And schools are closed, maybe for the rest of the year. Students, parents, and teachers are scrambling to figure out what this means. In the meantime, we’re all stuck at home for long stretches, and we’re spending even more time than usual watching streaming movies and television.
We’re also pulling together, while still practicing “social distancing,” and trying to help each other. I’ve been so grateful to see friends and neighbors stepping up and helping out our fellow “at risk” citizens and others who need extra help right now.

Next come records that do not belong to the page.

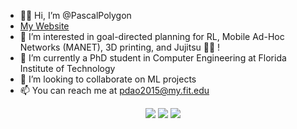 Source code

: - 👋🏿 Hi, I’m @PascalPolygon
- [My Website](https://www.pascaldao.org/)
- 👀 I’m interested in goal-directed planning for RL, Mobile Ad-Hoc Networks (MANET), 3D printing, and Jujitsu 🤙🏿 !
- 🌱 I’m currently a PhD student in Computer Engineering at Florida Institute of Technology
- 💞️ I’m looking to collaborate on ML projects
- 📫 You can reach me at pdao2015@my.fit.edu


<p align="center">
  <img src ="https://github-readme-stats.vercel.app/api?username=PascalPolygon&show_icons=true&count_private=true&theme=darcula&hide_border=true&hide=issues,contribs&bg_color=00000000">
  <img src ="https://github-readme-stats.vercel.app/api/top-langs/?username=PascalPolygon&layout=compact&hide_border=true&theme=darcula&bg_color=00000000&langs_count=6">
  <img src ="https://github-readme-streak-stats.herokuapp.com?user=PascalPolygon&theme=darcula&hide_border=true&background=FFFFFF00">
</p>


<!---
PascalPolygon/PascalPolygon is a ✨ special ✨ repository because its `README.md` (this file) appears on your GitHub profile.
You can click the Preview link to take a look at your changes.
--->
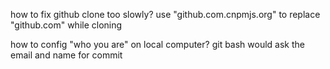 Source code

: how to fix github clone too slowly?
    use    "github.com.cnpmjs.org"     to replace "github.com" while cloning

how to config "who you are" on local computer?
    git bash would ask the email and name for commit

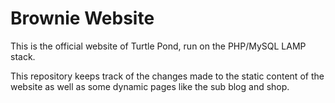 # Brownie Website
 This is the official website of Turtle Pond, run on the PHP/MySQL LAMP stack.
 
 This repository keeps track of the changes made to the static content of the website as well as some dynamic pages like the sub blog and shop.
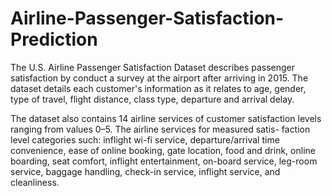 # Airline-Passenger-Satisfaction-Prediction
The U.S. Airline Passenger Satisfaction Dataset describes passenger satisfaction by conduct a survey at the airport after arriving in 2015. The dataset details each customer's information as it relates to age, gender, type of travel, flight distance, class type, departure and arrival delay. 

The dataset also contains 14 airline services of customer satisfaction levels ranging from values 0–5. The airline services for measured satis- faction level categories such: inflight wi-fi service, departure/arrival time convenience, ease of online booking, gate location, food and drink, online boarding, seat comfort, inflight entertainment, on-board service, leg-room service, baggage handling, check-in service, inflight service, and cleanliness.
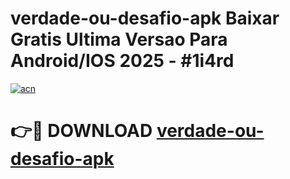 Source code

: # verdade-ou-desafio-apk Baixar Gratis Ultima Versao Para Android/IOS 2025 - #1i4rd

[![acn](https://github.com/user-attachments/assets/0f9c940e-d8b0-45ae-aac7-cd30a18b3e1c)](https://app.mediaupload.pro/?title=verdade-ou-desafio-apk&ref=5P)

# 👉🔴 DOWNLOAD [verdade-ou-desafio-apk](https://app.mediaupload.pro/?title=verdade-ou-desafio-apk&ref=5P) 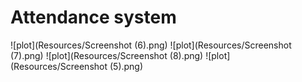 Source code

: # Attendance system
![plot](Resources/Screenshot (6).png)
![plot](Resources/Screenshot (7).png)
![plot](Resources/Screenshot (8).png)
![plot](Resources/Screenshot (5).png)


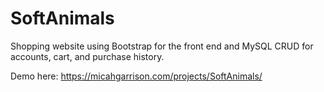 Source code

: # SoftAnimals
Shopping website using Bootstrap for the front end and MySQL CRUD for accounts, cart, and purchase history.

Demo here:
https://micahgarrison.com/projects/SoftAnimals/
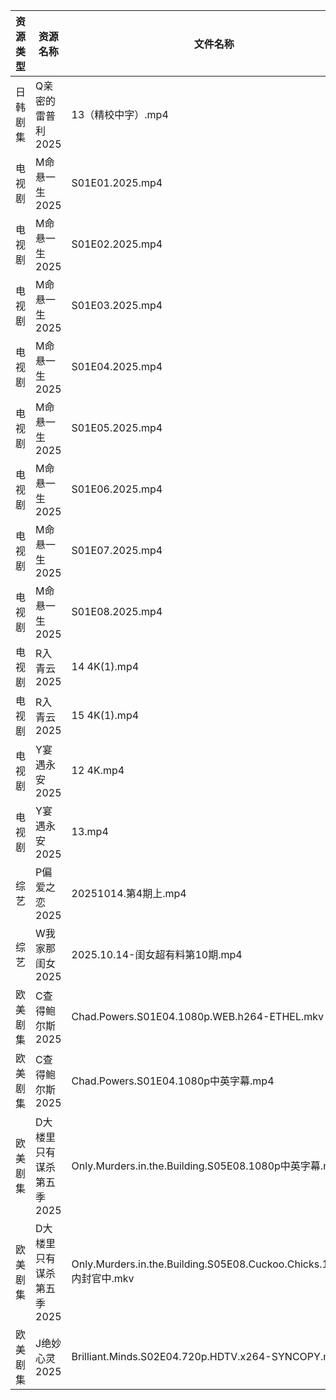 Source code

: | 资源类型 | 资源名称            | 文件名称                                                             | 分享链接                                 | 更新时间                |
| ---- | --------------- | ---------------------------------------------------------------- | ------------------------------------ | ------------------- |
| 日韩剧集 | Q亲密的雷普利2025     | 13（精校中字）.mp4                                                     | https://pan.quark.cn/s/8cb9fd7634af  | 2025-10-14 12:25:04 |
| 电视剧  | M命悬一生2025       | S01E01.2025.mp4                                                  | https://www.alipan.com/s/KBiWrF4oxcw | 2025-10-14 13:01:08 |
| 电视剧  | M命悬一生2025       | S01E02.2025.mp4                                                  | https://www.alipan.com/s/KBiWrF4oxcw | 2025-10-14 13:01:08 |
| 电视剧  | M命悬一生2025       | S01E03.2025.mp4                                                  | https://www.alipan.com/s/KBiWrF4oxcw | 2025-10-14 13:01:07 |
| 电视剧  | M命悬一生2025       | S01E04.2025.mp4                                                  | https://www.alipan.com/s/KBiWrF4oxcw | 2025-10-14 13:01:07 |
| 电视剧  | M命悬一生2025       | S01E05.2025.mp4                                                  | https://www.alipan.com/s/KBiWrF4oxcw | 2025-10-14 13:01:06 |
| 电视剧  | M命悬一生2025       | S01E06.2025.mp4                                                  | https://www.alipan.com/s/KBiWrF4oxcw | 2025-10-14 13:01:05 |
| 电视剧  | M命悬一生2025       | S01E07.2025.mp4                                                  | https://www.alipan.com/s/KBiWrF4oxcw | 2025-10-14 13:01:05 |
| 电视剧  | M命悬一生2025       | S01E08.2025.mp4                                                  | https://www.alipan.com/s/KBiWrF4oxcw | 2025-10-14 13:01:05 |
| 电视剧  | R入青云2025        | 14 4K(1).mp4                                                     | https://www.alipan.com/s/7kV94cu2ZMy | 2025-10-14 19:04:21 |
| 电视剧  | R入青云2025        | 15 4K(1).mp4                                                     | https://www.alipan.com/s/7kV94cu2ZMy | 2025-10-14 19:04:21 |
| 电视剧  | Y宴遇永安2025       | 12 4K.mp4                                                        | https://www.alipan.com/s/VE78Z2R4ZAM | 2025-10-14 08:04:55 |
| 电视剧  | Y宴遇永安2025       | 13.mp4                                                           | https://www.alipan.com/s/VE78Z2R4ZAM | 2025-10-14 19:04:57 |
| 综艺   | P偏爱之恋2025       | 20251014.第4期上.mp4                                                | https://pan.quark.cn/s/2023e0def11e  | 2025-10-14 12:32:28 |
| 综艺   | W我家那闺女2025      | 2025.10.14-闺女超有料第10期.mp4                                         | https://pan.quark.cn/s/382e9ca0c203  | 2025-10-14 16:33:51 |
| 欧美剧集 | C查得鲍尔斯2025      | Chad.Powers.S01E04.1080p.WEB.h264-ETHEL.mkv                      | https://pan.quark.cn/s/525cb8513b0e  | 2025-10-14 16:20:08 |
| 欧美剧集 | C查得鲍尔斯2025      | Chad.Powers.S01E04.1080p中英字幕.mp4                                 | https://pan.quark.cn/s/525cb8513b0e  | 2025-10-14 16:20:03 |
| 欧美剧集 | D大楼里只有谋杀第五季2025 | Only.Murders.in.the.Building.S05E08.1080p中英字幕.mp4                | https://pan.quark.cn/s/b69edc4a08ba  | 2025-10-14 12:20:40 |
| 欧美剧集 | D大楼里只有谋杀第五季2025 | Only.Murders.in.the.Building.S05E08.Cuckoo.Chicks.1080p.内封官中.mkv | https://pan.quark.cn/s/b69edc4a08ba  | 2025-10-14 16:20:28 |
| 欧美剧集 | J绝妙心灵2025       | Brilliant.Minds.S02E04.720p.HDTV.x264-SYNCOPY.mkv                | https://pan.quark.cn/s/f6fca909cc0f  | 2025-10-14 16:22:33 |
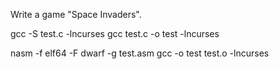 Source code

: Write a game "Space Invaders".

gcc -S test.c -lncurses
gcc test.c -o test -lncurses

nasm -f elf64 -F dwarf -g test.asm
gcc -o test test.o -lncurses  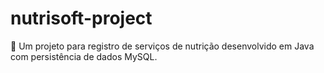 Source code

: # nutrisoft-project
:herb: Um projeto para registro de serviços de nutrição desenvolvido em Java com persistência de dados MySQL.
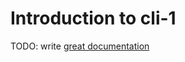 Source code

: # Introduction to cli-1

TODO: write [great documentation](http://jacobian.org/writing/what-to-write/)

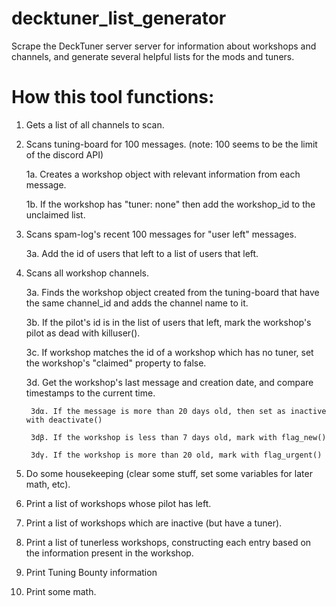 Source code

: # decktuner_list_generator
Scrape the DeckTuner server server for information about workshops and channels, and generate several helpful lists for the mods and tuners. 

# How this tool functions:

1. Gets a list of all channels to scan.
2. Scans tuning-board for 100 messages. (note: 100 seems to be the limit of the discord API)

	1a. Creates a workshop object with relevant information from each message.
	
	1b. If the workshop has "tuner: none" then add the workshop_id to the unclaimed list.
	
3. Scans spam-log's recent 100 messages for "user left" messages.

	3a. Add the id of users that left to a list of users that left.
	
4. Scans all workshop channels.

	3a. Finds the workshop object created from the tuning-board that have the same channel_id and adds the channel name to it.
	
	3b. If the pilot's id is in the list of users that left, mark the workshop's pilot as dead with killuser().
	
	3c. If workshop matches the id of a workshop which has no tuner, set the workshop's "claimed" property to false.
	
	3d. Get the workshop's last message and creation date, and compare timestamps to the current time. 
		
		3dα. If the message is more than 20 days old, then set as inactive with deactivate()
		
		3dβ. If the workshop is less than 7 days old, mark with flag_new()
		
		3dγ. If the workshop is more than 20 old, mark with flag_urgent()
	
5. Do some housekeeping (clear some stuff, set some variables for later math, etc).
6. Print a list of workshops whose pilot has left.
7. Print a list of workshops which are inactive (but have a tuner).
8. Print a list of tunerless workshops, constructing each entry based on the information present in the workshop.
9. Print Tuning Bounty information
10. Print some math.
 
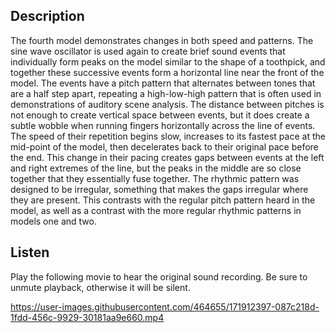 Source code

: ## Description

The fourth model demonstrates changes in both speed and patterns. The sine wave oscillator is used again to create brief sound events that individually form peaks on the model similar to the shape of a toothpick, and together these successive events form a horizontal line near the front of the model. The events have a pitch pattern that alternates between tones that are a half step apart, repeating a high-low-high pattern that is often used in demonstrations of auditory scene analysis. The distance between pitches is not enough to create vertical space between events, but it does create a subtle wobble when running fingers horizontally across the line of events. The speed of their repetition begins slow, increases to its fastest pace at the mid-point of the model, then decelerates back to their original pace before the end. This change in their pacing creates gaps between events at the left and right extremes of the line, but the peaks in the middle are so close together that they essentially fuse together. The rhythmic pattern was designed to be irregular, something that makes the gaps irregular where they are present. This contrasts with the regular pitch pattern heard in the model, as well as a contrast with the more regular rhythmic patterns in models one and two. 

## Listen

Play the following movie to hear the original sound recording. Be sure to unmute playback, otherwise it will be silent.

https://user-images.githubusercontent.com/464655/171912397-087c218d-1fdd-456c-9929-30181aa9e660.mp4
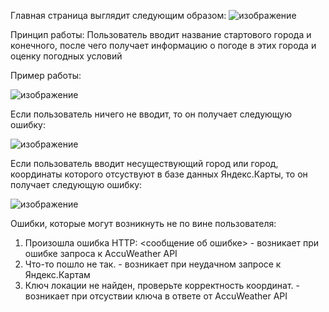 Главная страница выглядит следующим образом:
![изображение](https://github.com/user-attachments/assets/3ed8f289-9bc7-4eea-90fc-167326e3066a)

Принцип работы:
Пользователь вводит название стартового города и конечного, после чего получает информацию о погоде в этих города и оценку погодных условий

Пример работы:

![изображение](https://github.com/user-attachments/assets/77872d35-f1f2-46ce-8749-2c78942c8d0b)

Если пользователь ничего не вводит, то он получает следующую ошибку:

![изображение](https://github.com/user-attachments/assets/2f9f7a74-6fd3-4a61-8d98-06b6945a1cd2)

Если пользователь вводит несуществующий город или город, координаты которого отсуствуют в базе данных Яндекс.Карты, то он получает следующую ошибку:

![изображение](https://github.com/user-attachments/assets/378289cd-68eb-4a68-a940-cbf6f972aee4)

Ошибки, которые могут возникнуть не по вине пользователя:
1) Произошла ошибка HTTP: <сообщение об ошибке> - возникает при ошибке запроса к AccuWeather API
2) Что-то пошло не так. - возникает при неудачном запросе к Яндекс.Картам
3) Ключ локации не найден, проверьте корректность координат. - возникает при отсуствии ключа в ответе от AccuWeather API
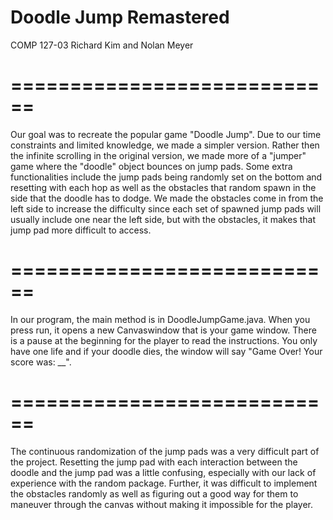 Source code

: # Doodle Jump Remastered

COMP 127-03
Richard Kim and Nolan Meyer

# ============================

Our goal was to recreate the popular game "Doodle Jump". Due to our time constraints and limited knowledge, we made a simpler version. Rather then the infinite scrolling in the original version, we made more of a "jumper" game where the "doodle" object bounces on jump pads. Some extra functionalities include the jump pads being randomly set on the bottom and resetting with each hop as well as the obstacles that random spawn in the side that the doodle has to dodge. We made the obstacles come in from the left side to increase the difficulty since each set of spawned jump pads will usually include one near the left side, but with the obstacles, it makes that jump pad more difficult to access.

# ============================

In our program, the main method is in DoodleJumpGame.java. When you press run, it opens a new Canvaswindow that is your game window. There is a pause at the beginning for the player to read the instructions. You only have one life and if your doodle dies, the window will say "Game Over! Your score was: __".

# ============================

The continuous randomization of the jump pads was a very difficult part of the project. Resetting the jump pad with each interaction between the doodle and the jump pad was a little confusing, especially with our lack of experience with the random package. Further, it was difficult to implement the obstacles randomly as well as figuring out a good way for them to maneuver through the canvas without making it impossible for the player.
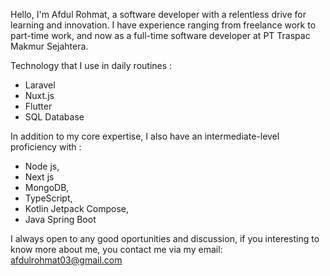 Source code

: Hello, I'm Afdul Rohmat, a software developer with a relentless drive for learning and innovation. 
I have experience ranging from freelance work to part-time work, and now as a full-time software developer at PT Traspac Makmur Sejahtera.

Technology that I use in daily routines :
- Laravel
- Nuxt.js 
- Flutter
- SQL Database

In addition to my core expertise, I also have an intermediate-level proficiency with :
- Node js,
- Next js
- MongoDB,
- TypeScript,
- Kotlin Jetpack Compose,
- Java Spring Boot

I always open to any good oportunities and discussion, if you interesting to know more about me, you contact me via my email: afdulrohmat03@gmail.com


<!---
AfdulRohmat/AfdulRohmat is a ✨ special ✨ repository because its `README.md` (this file) appears on your GitHub profile.
You can click the Preview link to take a look at your changes.
--->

We’ve all got to do what we can.
As a college English professor with years of teaching experience, a lot of it online, I want to offer my services to help high school juniors and seniors keep exercising their brains, practicing their writing skills, and using all that extra binge-watching productively.
So, I’ve started this Professor Chuck project to offer free media studies classes that students (and whole families) can do at home. I’m starting with two separate 5-week series to see how things go, one about “The Hero’s Quest” and one that I’m calling “Secret Shakespeare: Covert Classics, vol. 1.” For each series, I will provide the following:
- A list of movies to watch (readily available via online streaming)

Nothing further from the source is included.